Wall Street stands empty as people stay away from the area due to the coronavirus on March 30, 2020 in New York City.
Spencer Platt | Getty Images
U.S. stock futures were slightly lower on Thursday night as investors continued to weigh the prospects of a potential coronavirus treatment.
The major averages were taken for a wild ride during the regular session after The Financial Times reported — citing documents accidentally published by the World Health Organization — that Gilead Sciences’ drug remdesivir did not improve coronavirus patients’ condition. The documents cited by the FT referred to a Chinese clinical trial.
Gilead noted that study was “terminated early due to low enrollment,” leaving it “underpowered to enable statistically meaningful conclusions. As such, the study results are inconclusive.”
To be sure, CNBC’s Jim Cramer raised doubt over the trial conducted in China, advising investors to wait for results from U.S. studies before disregarding the treatment.
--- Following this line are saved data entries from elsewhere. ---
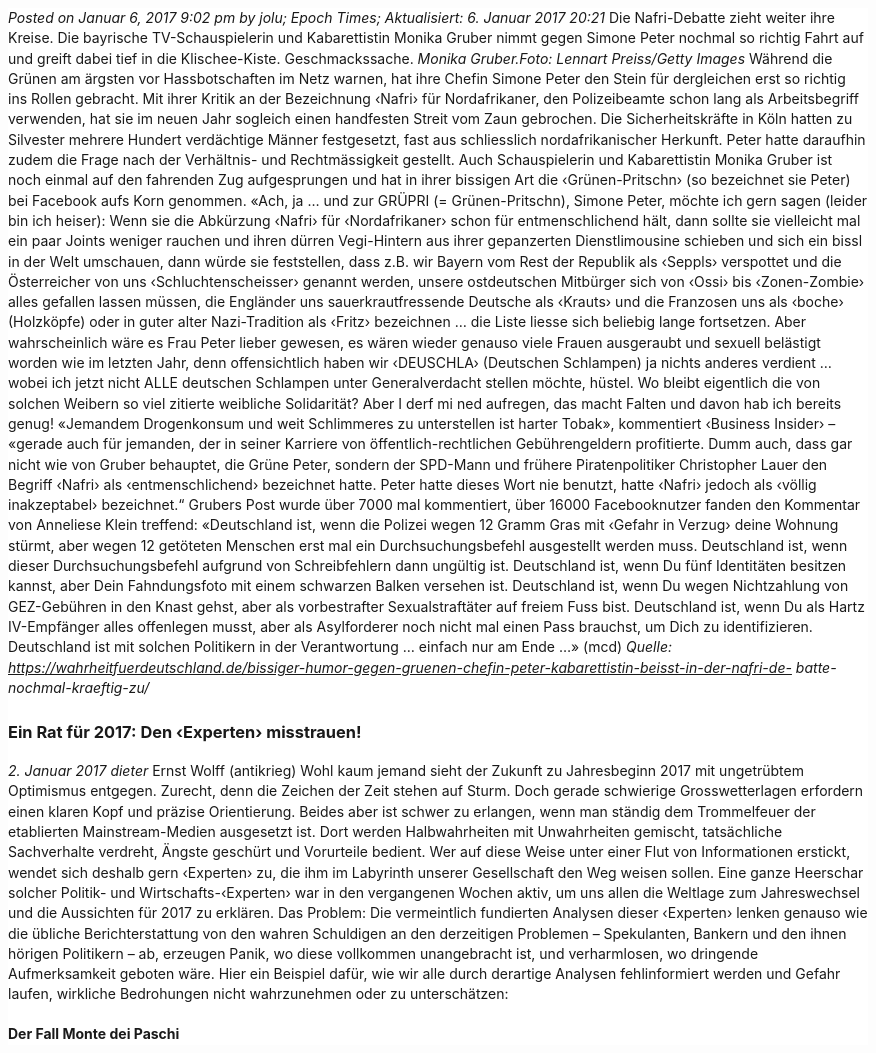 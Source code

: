 _Posted on Januar 6, 2017 9:02 pm by jolu; Epoch Times; Aktualisiert: 6. Januar 2017 20:21_ Die Nafri-Debatte zieht weiter ihre Kreise. Die bayrische TV-Schauspielerin und Kabarettistin Monika Gruber nimmt gegen Simone Peter nochmal so richtig Fahrt auf und greift dabei tief in die Klischee-Kiste. Geschmackssache. _Monika Gruber.Foto: Lennart Preiss/Getty Images_ Während die Grünen am ärgsten vor Hassbotschaften im Netz warnen, hat ihre Chefin Simone Peter den Stein für dergleichen erst so richtig ins Rollen gebracht. Mit ihrer Kritik an der Bezeichnung ‹Nafri› für Nordafrikaner, den Polizeibeamte schon lang als Arbeitsbegriff verwenden, hat sie im neuen Jahr sogleich einen handfesten Streit vom Zaun gebrochen.
Die Sicherheitskräfte in Köln hatten zu Silvester mehrere Hundert verdächtige Männer festgesetzt, fast aus schliesslich nordafrikanischer Herkunft. Peter hatte daraufhin zudem die Frage nach der Verhältnis- und Rechtmässigkeit gestellt. Auch Schauspielerin und Kabarettistin Monika Gruber ist noch einmal auf den fahrenden Zug aufgesprungen und hat in ihrer bissigen Art die ‹Grünen-Pritschn› (so bezeichnet sie Peter) bei Facebook aufs Korn genommen. «Ach, ja … und zur GRÜPRI (= Grünen-Pritschn), Simone Peter, möchte ich gern sagen (leider bin ich heiser): Wenn sie die Abkürzung ‹Nafri› für ‹Nordafrikaner› schon für entmenschlichend hält, dann sollte sie vielleicht mal ein paar Joints weniger rauchen und ihren dürren Vegi-Hintern aus ihrer gepanzerten Dienstlimousine schieben und sich ein bissl in der Welt umschauen, dann würde sie feststellen, dass z.B. wir Bayern vom Rest der Republik als ‹Seppls› verspottet und die Österreicher von uns ‹Schluchtenscheisser› genannt werden, unsere ostdeutschen Mitbürger sich von ‹Ossi› bis ‹Zonen-Zombie› alles gefallen lassen müssen, die Engländer uns sauerkrautfressende Deutsche als ‹Krauts› und die Franzosen uns als ‹boche› (Holzköpfe) oder in guter alter Nazi-Tradition als ‹Fritz› bezeichnen … die Liste liesse sich beliebig lange fortsetzen. Aber wahrscheinlich wäre es Frau Peter lieber gewesen, es wären wieder genauso viele Frauen ausgeraubt und sexuell belästigt worden wie im letzten Jahr, denn offensichtlich haben wir ‹DEUSCHLA› (Deutschen Schlampen) ja nichts anderes verdient … wobei ich jetzt nicht ALLE deutschen Schlampen unter Generalverdacht stellen möchte, hüstel. Wo bleibt eigentlich die von solchen Weibern so viel zitierte weibliche Solidarität? Aber I derf mi ned aufregen, das macht Falten und davon hab ich bereits genug!
«Jemandem Drogenkonsum und weit Schlimmeres zu unterstellen ist harter Tobak», kommentiert ‹Business Insider› – «gerade auch für jemanden, der in seiner Karriere von öffentlich-rechtlichen Gebührengeldern profitierte. Dumm auch, dass gar nicht wie von Gruber behauptet, die Grüne Peter, sondern der SPD-Mann und frühere Piratenpolitiker Christopher Lauer den Begriff ‹Nafri› als ‹entmenschlichend› bezeichnet hatte. Peter hatte dieses Wort nie benutzt, hatte ‹Nafri› jedoch als ‹völlig inakzeptabel› bezeichnet.“ Grubers Post wurde über 7000 mal kommentiert, über 16000 Facebooknutzer fanden den Kommentar von Anneliese Klein treffend: «Deutschland ist, wenn die Polizei wegen 12 Gramm Gras mit ‹Gefahr in Verzug› deine Wohnung stürmt, aber wegen 12 getöteten Menschen erst mal ein Durchsuchungsbefehl ausgestellt werden muss. Deutschland ist, wenn dieser Durchsuchungsbefehl aufgrund von Schreibfehlern dann ungültig ist. Deutschland ist, wenn Du fünf Identitäten besitzen kannst, aber Dein Fahndungsfoto mit einem schwarzen Balken versehen ist.
Deutschland ist, wenn Du wegen Nichtzahlung von GEZ-Gebühren in den Knast gehst, aber als vorbestrafter Sexualstraftäter auf freiem Fuss bist. Deutschland ist, wenn Du als Hartz IV-Empfänger alles offenlegen musst, aber als Asylforderer noch nicht mal einen Pass brauchst, um Dich zu identifizieren. Deutschland ist mit solchen Politikern in der Verantwortung … einfach nur am Ende …» (mcd) _Quelle: https://wahrheitfuerdeutschland.de/bissiger-humor-gegen-gruenen-chefin-peter-kabarettistin-beisst-in-der-nafri-de-_ _batte-nochmal-kraeftig-zu/_
### Ein Rat für 2017: Den ‹Experten› misstrauen!
_2. Januar 2017 dieter_ Ernst Wolff (antikrieg) Wohl kaum jemand sieht der Zukunft zu Jahresbeginn 2017 mit ungetrübtem Optimismus entgegen. Zurecht, denn die Zeichen der Zeit stehen auf Sturm. Doch gerade schwierige Grosswetterlagen erfordern einen klaren Kopf und präzise Orientierung.
Beides aber ist schwer zu erlangen, wenn man ständig dem Trommelfeuer der etablierten Mainstream-Medien ausgesetzt ist. Dort werden Halbwahrheiten mit Unwahrheiten gemischt, tatsächliche Sachverhalte verdreht, Ängste geschürt und Vorurteile bedient.
Wer auf diese Weise unter einer Flut von Informationen erstickt, wendet sich deshalb gern ‹Experten› zu, die ihm im Labyrinth unserer Gesellschaft den Weg weisen sollen. Eine ganze Heerschar solcher Politik- und Wirtschafts-‹Experten› war in den vergangenen Wochen aktiv, um uns allen die Weltlage zum Jahreswechsel und die Aussichten für 2017 zu erklären.
Das Problem: Die vermeintlich fundierten Analysen dieser ‹Experten› lenken genauso wie die übliche Berichterstattung von den wahren Schuldigen an den derzeitigen Problemen – Spekulanten, Bankern und den ihnen hörigen Politikern – ab, erzeugen Panik, wo diese vollkommen unangebracht ist, und verharmlosen, wo dringende Aufmerksamkeit geboten wäre.
Hier ein Beispiel dafür, wie wir alle durch derartige Analysen fehlinformiert werden und Gefahr laufen, wirkliche Bedrohungen nicht wahrzunehmen oder zu unterschätzen:
#### Der Fall Monte dei Paschi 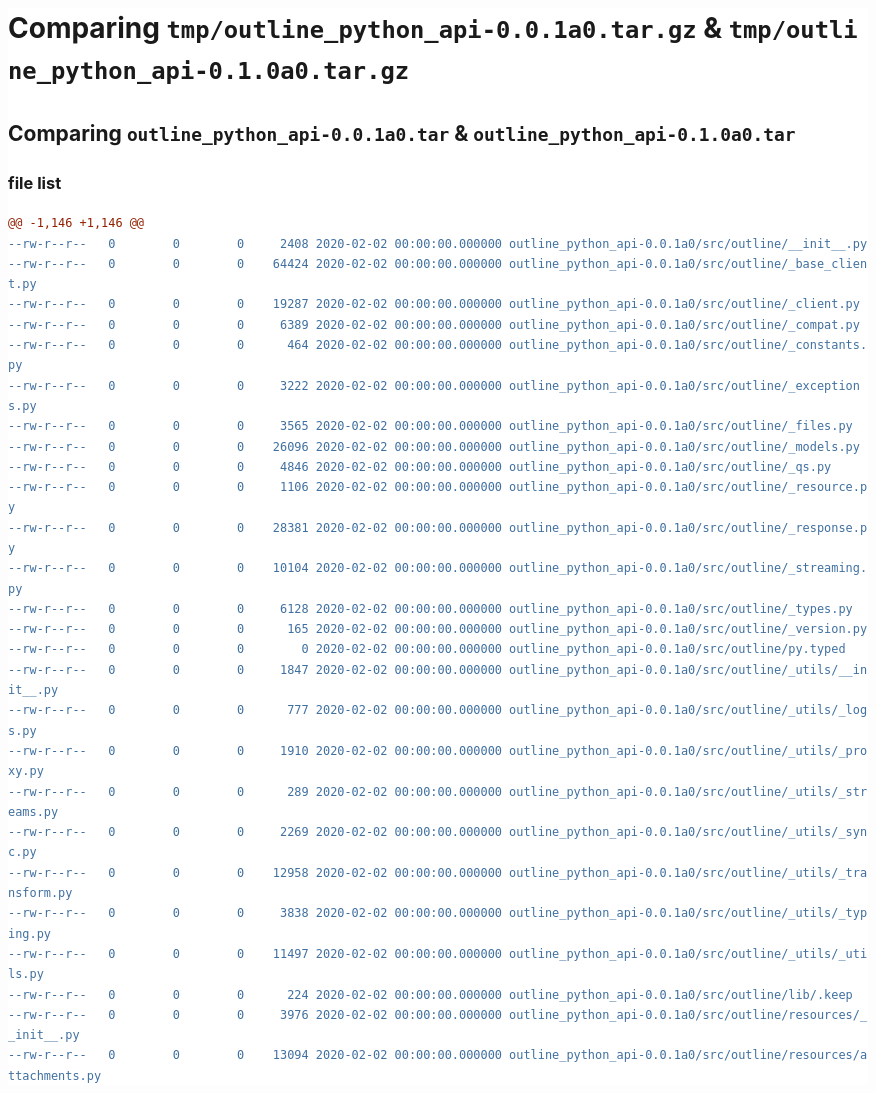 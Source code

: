 # Comparing `tmp/outline_python_api-0.0.1a0.tar.gz` & `tmp/outline_python_api-0.1.0a0.tar.gz`

## Comparing `outline_python_api-0.0.1a0.tar` & `outline_python_api-0.1.0a0.tar`

### file list

```diff
@@ -1,146 +1,146 @@
--rw-r--r--   0        0        0     2408 2020-02-02 00:00:00.000000 outline_python_api-0.0.1a0/src/outline/__init__.py
--rw-r--r--   0        0        0    64424 2020-02-02 00:00:00.000000 outline_python_api-0.0.1a0/src/outline/_base_client.py
--rw-r--r--   0        0        0    19287 2020-02-02 00:00:00.000000 outline_python_api-0.0.1a0/src/outline/_client.py
--rw-r--r--   0        0        0     6389 2020-02-02 00:00:00.000000 outline_python_api-0.0.1a0/src/outline/_compat.py
--rw-r--r--   0        0        0      464 2020-02-02 00:00:00.000000 outline_python_api-0.0.1a0/src/outline/_constants.py
--rw-r--r--   0        0        0     3222 2020-02-02 00:00:00.000000 outline_python_api-0.0.1a0/src/outline/_exceptions.py
--rw-r--r--   0        0        0     3565 2020-02-02 00:00:00.000000 outline_python_api-0.0.1a0/src/outline/_files.py
--rw-r--r--   0        0        0    26096 2020-02-02 00:00:00.000000 outline_python_api-0.0.1a0/src/outline/_models.py
--rw-r--r--   0        0        0     4846 2020-02-02 00:00:00.000000 outline_python_api-0.0.1a0/src/outline/_qs.py
--rw-r--r--   0        0        0     1106 2020-02-02 00:00:00.000000 outline_python_api-0.0.1a0/src/outline/_resource.py
--rw-r--r--   0        0        0    28381 2020-02-02 00:00:00.000000 outline_python_api-0.0.1a0/src/outline/_response.py
--rw-r--r--   0        0        0    10104 2020-02-02 00:00:00.000000 outline_python_api-0.0.1a0/src/outline/_streaming.py
--rw-r--r--   0        0        0     6128 2020-02-02 00:00:00.000000 outline_python_api-0.0.1a0/src/outline/_types.py
--rw-r--r--   0        0        0      165 2020-02-02 00:00:00.000000 outline_python_api-0.0.1a0/src/outline/_version.py
--rw-r--r--   0        0        0        0 2020-02-02 00:00:00.000000 outline_python_api-0.0.1a0/src/outline/py.typed
--rw-r--r--   0        0        0     1847 2020-02-02 00:00:00.000000 outline_python_api-0.0.1a0/src/outline/_utils/__init__.py
--rw-r--r--   0        0        0      777 2020-02-02 00:00:00.000000 outline_python_api-0.0.1a0/src/outline/_utils/_logs.py
--rw-r--r--   0        0        0     1910 2020-02-02 00:00:00.000000 outline_python_api-0.0.1a0/src/outline/_utils/_proxy.py
--rw-r--r--   0        0        0      289 2020-02-02 00:00:00.000000 outline_python_api-0.0.1a0/src/outline/_utils/_streams.py
--rw-r--r--   0        0        0     2269 2020-02-02 00:00:00.000000 outline_python_api-0.0.1a0/src/outline/_utils/_sync.py
--rw-r--r--   0        0        0    12958 2020-02-02 00:00:00.000000 outline_python_api-0.0.1a0/src/outline/_utils/_transform.py
--rw-r--r--   0        0        0     3838 2020-02-02 00:00:00.000000 outline_python_api-0.0.1a0/src/outline/_utils/_typing.py
--rw-r--r--   0        0        0    11497 2020-02-02 00:00:00.000000 outline_python_api-0.0.1a0/src/outline/_utils/_utils.py
--rw-r--r--   0        0        0      224 2020-02-02 00:00:00.000000 outline_python_api-0.0.1a0/src/outline/lib/.keep
--rw-r--r--   0        0        0     3976 2020-02-02 00:00:00.000000 outline_python_api-0.0.1a0/src/outline/resources/__init__.py
--rw-r--r--   0        0        0    13094 2020-02-02 00:00:00.000000 outline_python_api-0.0.1a0/src/outline/resources/attachments.py
```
“I say wait until the American studies come out,” Cramer said in a tweet. “University of Chicago study is a lot more rigorous. I would stick with that. You don’t have to believe it..But this is the third time the Chinese have said the drug doesn’t work.”
The coronavirus outbreak has dominated market sentiment for most of 2020 as investors grapple with the its economic consequences.
More than 2.6 million cases have been confirmed worldwide, according to data from Johns Hopkins University. In the U.S., over 800,000 cases have been confirmed. However, a decline in new daily cases has boosted equities from their lows reached on March 23.
The major averages have rallied more than 25% since late March, with the S&P 500 retracing about half of its downside move from the all-time high set Feb. 19.
The news on remdesivir knocked the major averages from their session highs, but another sharp rebound in oil prices capped the decline in equities.
U.S. crude futures for June delivery surged 19.7% to settle at $16.50 per barrel amid increasing bets for a U.S. production cut. Thursday’s gains brought oil’s two-day gains to more than 40%.
Still, West Texas Intermediate remains down more than 70% for the year despite the strong back-to-back gains.